Trump visits Iraq but doesn't care about US allies in Syria

At least Donald and Melania Trump did one thing right. They went to Iraq to see the US troops who serve there with very little recognition from the people back home. Iraq has become like Afghanistan. The war and post-war and post-Isis have been going on for so long that most people are probably bored with the Iraq problem which is tough for the servicemen and women who still have to grind out their days in the intense heat and hostility of Iraq and try to help bring the country to its senses. There are 5,200 American troops from different services still in Iraq, training and advising the Iraqi security forces and so far Trump hasn't demanded their withdrawal. That time will come no doubt but at the moment he has satisfied himself with the pull-out of 2000 troops from Syria and 7,000 from Afghanistan. So he turned up with his First Lady to speak to the troops in Iraq, his first visit to see American military serving in an overseas assignment since taking office in January 2017. He wasn't shy about talking through his decision to withdraw the troops from Syria. He just said it was time for someone else to destroy the remnants of Isis in Syria and made it clear he was relying on the Turks to do the job. Well, we'll see. I don't suppose the Turks will be very discriminatory when they invade northern Syria with their tanks and armoured personnel carriers.

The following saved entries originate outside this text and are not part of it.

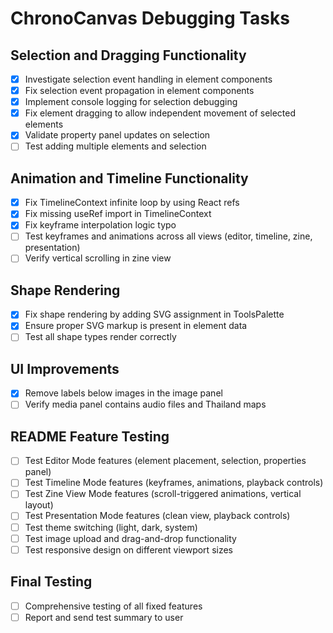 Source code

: # ChronoCanvas Debugging Tasks

## Selection and Dragging Functionality
- [x] Investigate selection event handling in element components
- [x] Fix selection event propagation in element components
- [x] Implement console logging for selection debugging
- [x] Fix element dragging to allow independent movement of selected elements
- [x] Validate property panel updates on selection
- [ ] Test adding multiple elements and selection

## Animation and Timeline Functionality
- [x] Fix TimelineContext infinite loop by using React refs
- [x] Fix missing useRef import in TimelineContext
- [x] Fix keyframe interpolation logic typo
- [ ] Test keyframes and animations across all views (editor, timeline, zine, presentation)
- [ ] Verify vertical scrolling in zine view

## Shape Rendering
- [x] Fix shape rendering by adding SVG assignment in ToolsPalette
- [x] Ensure proper SVG markup is present in element data
- [ ] Test all shape types render correctly

## UI Improvements
- [x] Remove labels below images in the image panel
- [ ] Verify media panel contains audio files and Thailand maps

## README Feature Testing
- [ ] Test Editor Mode features (element placement, selection, properties panel)
- [ ] Test Timeline Mode features (keyframes, animations, playback controls)
- [ ] Test Zine View Mode features (scroll-triggered animations, vertical layout)
- [ ] Test Presentation Mode features (clean view, playback controls)
- [ ] Test theme switching (light, dark, system)
- [ ] Test image upload and drag-and-drop functionality
- [ ] Test responsive design on different viewport sizes

## Final Testing
- [ ] Comprehensive testing of all fixed features
- [ ] Report and send test summary to user
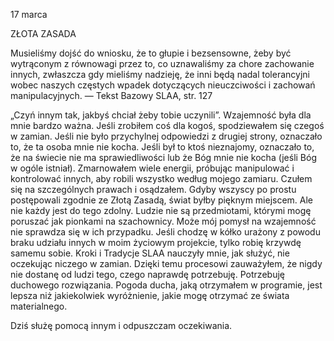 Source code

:17 marca

ZŁOTA ZASADA

 Musieliśmy dojść do wniosku, że to głupie i bezsensowne, żeby być wytrąconym z równowagi przez to, co uznawaliśmy za chore zachowanie innych, zwłaszcza gdy mieliśmy nadzieję, że inni będą nadal tolerancyjni wobec naszych częstych wpadek dotyczących nieuczciwości i zachowań manipulacyjnych. — Tekst Bazowy SLAA, str. 127

 „Czyń innym tak, jakbyś chciał żeby tobie uczynili”. Wzajemność była dla mnie bardzo ważna. Jeśli zrobiłem coś dla kogoś, spodziewałem się czegoś w zamian. Jeśli nie było przychylnej odpowiedzi z drugiej strony, oznaczało to, że ta osoba mnie nie kocha. Jeśli był to ktoś nieznajomy, oznaczało to, że na świecie nie ma sprawiedliwości lub że Bóg mnie nie kocha (jeśli Bóg w ogóle istniał). Zmarnowałem wiele energii, próbując manipulować i kontrolować innych, aby robili wszystko według mojego zamiaru. Czułem się na szczególnych prawach i osądzałem. Gdyby wszyscy po prostu postępowali zgodnie ze Złotą Zasadą, świat byłby pięknym miejscem. Ale nie każdy jest do tego zdolny. Ludzie nie są przedmiotami, którymi mogę poruszać jak pionkami na szachownicy. Może mój pomysł na wzajemność nie sprawdza się w ich przypadku. Jeśli chodzę w kółko urażony z powodu braku udziału innych w moim życiowym projekcie, tylko robię krzywdę samemu sobie. Kroki i Tradycje SLAA nauczyły mnie, jak służyć, nie oczekując niczego w zamian. Dzięki temu procesowi zauważyłem, że nigdy nie dostanę od ludzi tego, czego naprawdę potrzebuję. Potrzebuję duchowego rozwiązania. Pogoda ducha, jaką otrzymałem w programie, jest lepsza niż jakiekolwiek wyróżnienie, jakie mogę otrzymać ze świata materialnego.

 Dziś służę pomocą innym i odpuszczam oczekiwania.
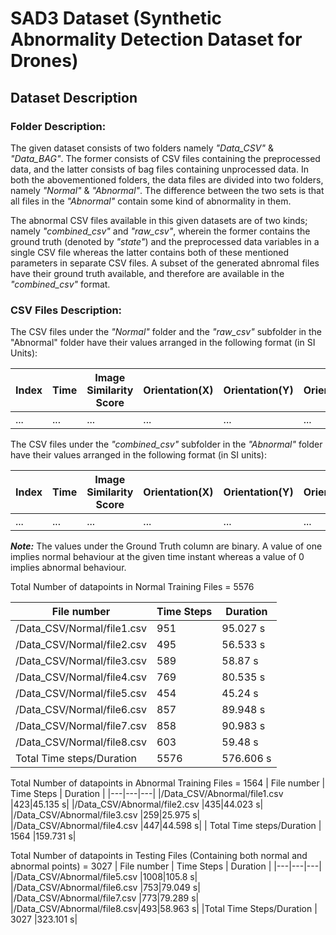 # SAD3 Dataset (Synthetic Abnormality Detection Dataset for Drones)

## Dataset Description

### Folder Description:

The given dataset consists of two folders namely _"Data_CSV"_ & _"Data_BAG"_. The former consists of CSV files containing the preprocessed data, and the latter consists of bag files containing unprocessed data. In both the abovementioned folders, the data files are divided into two folders, namely _"Normal"_ & _"Abnormal"_. The difference between the two sets is that all files in the _"Abnormal"_ contain some kind of abnormality in them. 

The abnormal CSV files available in this given datasets are of two kinds; namely _"combined_csv"_ and _"raw_csv"_, wherein the former contains the ground truth (denoted by _"state"_) and the preprocessed data variables in a single CSV file whereas the latter contains both of these mentioned parameters in separate CSV files. A subset of the generated abnromal files have their ground truth available, and therefore are available in the _"combined_csv"_ format.



### CSV Files Description:

The CSV files under the _"Normal"_ folder and the _"raw_csv"_ subfolder in the "Abnormal" folder have their values arranged in the following format (in SI Units):


| Index | Time | Image Similarity Score | Orientation(X) | Orientation(Y) | Orientation(Z) | Orientation(W) | Angular Velocity(X) | Angular Velocity(Y) | Angular Velocity(Z) | Linear Acceleration(X) | Linear Acceleration(Y) | Linear Acceleration(Z) | 
| --- | --- | --- | --- | --- | --- | --- | --- | --- | --- | --- | --- | --- | 
| ... | ... | ... | ... | ... | ... | ... | ... | ... | ... | ... | ... | ... |

The CSV files under the _"combined_csv"_ subfolder in the _"Abnormal"_ folder have their values arranged in the following format (in SI units):


| Index | Time | Image Similarity Score | Orientation(X) | Orientation(Y) | Orientation(Z) | Orientation(W) | Angular Velocity(X) | Angular Velocity(Y) | Angular Velocity(Z) | Linear Acceleration(X) | Linear Acceleration(Y) | Linear Acceleration(Z) | Ground Truth | 
| --- | --- | --- | --- | --- | --- | --- | --- | --- | --- | --- | --- | --- | --- |
| ... | ... | ... | ... | ... | ... | ... | ... | ... | ... | ... | ... | ... | ... |



**_Note:_** The values under the Ground Truth column are binary. A value of one implies normal behaviour at the given time instant whereas a value of 0 implies abnormal behaviour.



Total Number of datapoints in Normal Training Files = 5576

| File number | Time Steps | Duration |
|---|---|---|
|/Data_CSV/Normal/file1.csv  |951|95.027 s|
|/Data_CSV/Normal/file2.csv  |495|56.533 s|
|/Data_CSV/Normal/file3.csv |589|58.87 s|
|/Data_CSV/Normal/file4.csv |769|80.535 s|
|/Data_CSV/Normal/file5.csv |454|45.24 s|
|/Data_CSV/Normal/file6.csv  |857|89.948 s|
|/Data_CSV/Normal/file7.csv  |858|90.983 s|
|/Data_CSV/Normal/file8.csv  |603|59.48 s|
|Total Time steps/Duration | 5576|576.606 s|

Total Number of datapoints in Abnormal Training Files = 1564
| File number | Time Steps | Duration |
|---|---|---|
|/Data_CSV/Abnormal/file1.csv   |423|45.135 s|
|/Data_CSV/Abnormal/file2.csv |435|44.023 s|
|/Data_CSV/Abnormal/file3.csv |259|25.975 s|
|/Data_CSV/Abnormal/file4.csv  |447|44.598 s|
| Total Time steps/Duration | 1564 |159.731 s|

Total Number of datapoints in Testing Files (Containing both normal and abnormal points) = 3027
| File number | Time Steps | Duration |
|---|---|---|
|/Data_CSV/Abnormal/file5.csv |1008|105.8 s|
|/Data_CSV/Abnormal/file6.csv  |753|79.049 s|
|/Data_CSV/Abnormal/file7.csv  |773|79.289 s|
|/Data_CSV/Abnormal/file8.csv|493|58.963 s|
|Total Time Steps/Duration | 3027 |323.101 s|




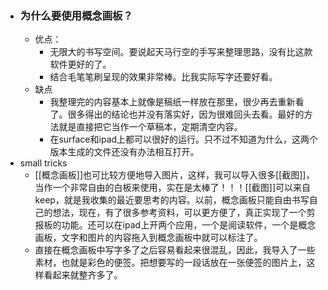 - ### 为什么要使用概念画板？
    - 优点：
        - 无限大的书写空间。要说起天马行空的手写来整理思路，没有比这款软件更好的了。
        - 结合毛笔笔刷呈现的效果非常棒。比我实际写字还要好看。
    - 缺点
        - 我整理完的内容基本上就像是稿纸一样放在那里，很少再去重新看了。很多得出的结论也并没有落实好，因为很难回头去看。最好的方法就是直接把它当作一个草稿本，定期清空内容。
        - 在surface和ipad上都可以很好的运行。只不过不知道为什么，这两个版本生成的文件还没有办法相互打开。
- small tricks
    - [[概念画板]]也可比较方便地导入图片，这样，我可以导入很多[[截图]]，当作一个非常自由的白板来使用，实在是太棒了！！！[[截图]]可以来自keep，就是我收集的最近要思考的内容。以前，概念画板只能自由书写自己的想法，现在，有了很多参考资料，可以更方便了，真正实现了一个剪报板的功能。还可以在ipad上开两个应用，一个是阅读软件，一个是概念画板，文字和图片的内容拖入到概念画板中就可以标注了。
    - 直接在概念画板中写字多了之后容易看起来很混乱，因此，我导入了一些素材，也就是彩色的便签。把想要写的一段话放在一张便签的图片上，这样看起来就整齐多了。
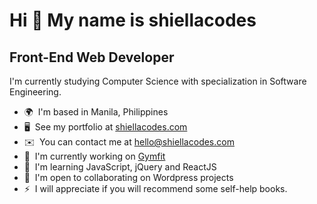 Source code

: Hi 👋 My name is shiellacodes
=============================

Front-End Web Developer
-----------------------

I'm currently studying Computer Science with specialization in Software Engineering.

*   🌍  I'm based in Manila, Philippines
*   🖥️  See my portfolio at [shiellacodes.com](http://shiellacodes.com)
*   ✉️  You can contact me at [hello@shiellacodes.com](mailto:hello@shiellacodes.com)
*   🚀  I'm currently working on [Gymfit](http://gymfit.shiellacodes.com)
*   🧠  I'm learning JavaScript, jQuery and ReactJS
*   🤝  I'm open to collaborating on Wordpress projects
*   ⚡  I will appreciate if you will recommend some self-help books.
                    
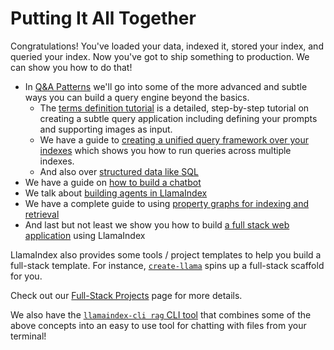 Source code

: # Putting It All Together

Congratulations! You've loaded your data, indexed it, stored your index, and queried your index. Now you've got to ship something to production. We can show you how to do that!

- In [Q&A Patterns](/python/framework/understanding/putting_it_all_together/q_and_a) we'll go into some of the more advanced and subtle ways you can build a query engine beyond the basics.
  - The [terms definition tutorial](/python/framework/understanding/putting_it_all_together/q_and_a/terms_definitions_tutorial) is a detailed, step-by-step tutorial on creating a subtle query application including defining your prompts and supporting images as input.
  - We have a guide to [creating a unified query framework over your indexes](/python/examples/retrievers/reciprocal_rerank_fusion) which shows you how to run queries across multiple indexes.
  - And also over [structured data like SQL](/python/framework/understanding/putting_it_all_together/structured_data)
- We have a guide on [how to build a chatbot](/python/framework/understanding/putting_it_all_together/chatbots/building_a_chatbot)
- We talk about [building agents in LlamaIndex](/python/framework/understanding/putting_it_all_together/agents)
- We have a complete guide to using [property graphs for indexing and retrieval](/python/framework/module_guides/indexing/lpg_index_guide)
- And last but not least we show you how to build [a full stack web application](/python/framework/understanding/putting_it_all_together/apps) using LlamaIndex

LlamaIndex also provides some tools / project templates to help you build a full-stack template. For instance, [`create-llama`](https://github.com/run-llama/LlamaIndexTS/tree/main/packages/create-llama) spins up a full-stack scaffold for you.

Check out our [Full-Stack Projects](/python/framework/community/full_stack_projects) page for more details.

We also have the [`llamaindex-cli rag` CLI tool](/python/framework/getting_started/starter_tools/rag_cli) that combines some of the above concepts into an easy to use tool for chatting with files from your terminal!
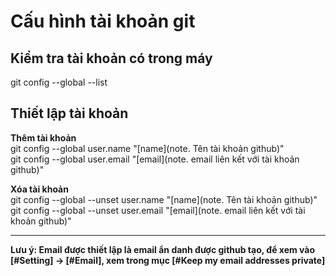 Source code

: # Cấu hình tài khoản git

## Kiểm tra tài khoản có trong máy

git config --global --list

## Thiết lập tài khoản

**Thêm tài khoản**  
git config --global user.name "[name](note. Tên tài khoản github)"  
git config --global user.email "[email](note. email liên kết với tài khoản github)"

**Xóa tài khoản**  
git config --global --unset user.name "[name](note. Tên tài khoản github)"  
git config --global --unset user.email "[email](note. email liên kết với tài khoản github)"

---

**Lưu ý: Email được thiết lập là email ẩn danh được github tạo, để xem vào [#Setting] $\to$ [#Email], xem trong mục [#Keep my email addresses private]**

President Erdogan may have told Trump he will finish off the Isis militants but really he wants a chance to eliminate the Kurds who, despite their brilliant achievements on the battlefield against Isis with American firepower and training, the Turkish autocrat believes they are terrorists and threaten the security of his country. If and when hundreds of Kurdish fighters die after the Turks invade, it will be difficult not to accuse Trump of betraying America's former allies and comrades. Meanwhile, quite what the British and French special forces will do once their American colleague leaves northeastern Syria, I don't know. They are relatively few in number and, like the Kurds, rely on the US to fight and train alongside them, and in far superior numbers and with far superior firepower. Once the Americans have gone home, they will be lonely warriors with an uncertain and much more dangerous future. Just like the Kurds.